Before: GLEICHER, P.J., and ZAHRA and K.F. KELLY, JJ.
GLEICHER, J. (concurring).
I concur in the majority’s decision to affirm defendant’s conviction, but write separately
to explain the basis for my view that sufficient and admissible evidence supported the jury’s
verdict.
On March 29, 2007, police in Troy discovered 12 kilograms of cocaine in a Ford
Expedition licensed in Illinois, and occupied by Andon Filipi and Anthony Gonzalez.
Subsequently, the Oakland County prosecutor charged that defendant Manjeet Bhattal (also
known as Mani) and codefendants Filipi, Gonzalez, Tonin Prendi, and David Trevino had
conspired to deliver the cocaine.

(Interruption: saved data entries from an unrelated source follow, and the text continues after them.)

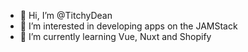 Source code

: - 👋 Hi, I’m @TitchyDean
- 👀 I’m interested in developing apps on the JAMStack
- 🌱 I’m currently learning Vue, Nuxt and Shopify

<!---
TitchyDean/TitchyDean is a ✨ special ✨ repository because its `README.md` (this file) appears on your GitHub profile.
You can click the Preview link to take a look at your changes.
--->
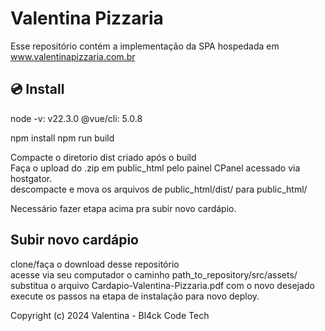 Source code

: # Valentina Pizzaria

Esse repositório contém a implementação da SPA hospedada em www.valentinapizzaria.com.br


## 💿 Install

node -v: v22.3.0
@vue/cli: 5.0.8

npm install
npm run build

Compacte o diretorio dist criado após o build<br>
Faça o upload do .zip em public_html pelo painel CPanel acessado via hostgator.<br>
descompacte e mova os arquivos de public_html/dist/ para public_html/<br>

Necessário fazer etapa acima pra subir novo cardápio.<br>

## Subir novo cardápio

clone/faça o download desse repositório<br>
acesse via seu computador o caminho path_to_repository/src/assets/<br>
substitua o arquivo Cardapio-Valentina-Pizzaria.pdf com o novo desejado<br>
execute os passos na etapa de instalação para novo deploy.<br>

Copyright (c) 2024 Valentina - Bl4ck Code Tech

Gonzalez testified for the prosecution in exchange for a plea
agreement limiting his minimum sentence to two and a half years.
Gonzalez commenced his trial testimony by describing the nature and history of his
relationships with Bhattal, Filipi and Trevino. He explained that he grew up in the Chicago area
with Filipi and Trevino, and that all of the alleged conspirators continued to reside there.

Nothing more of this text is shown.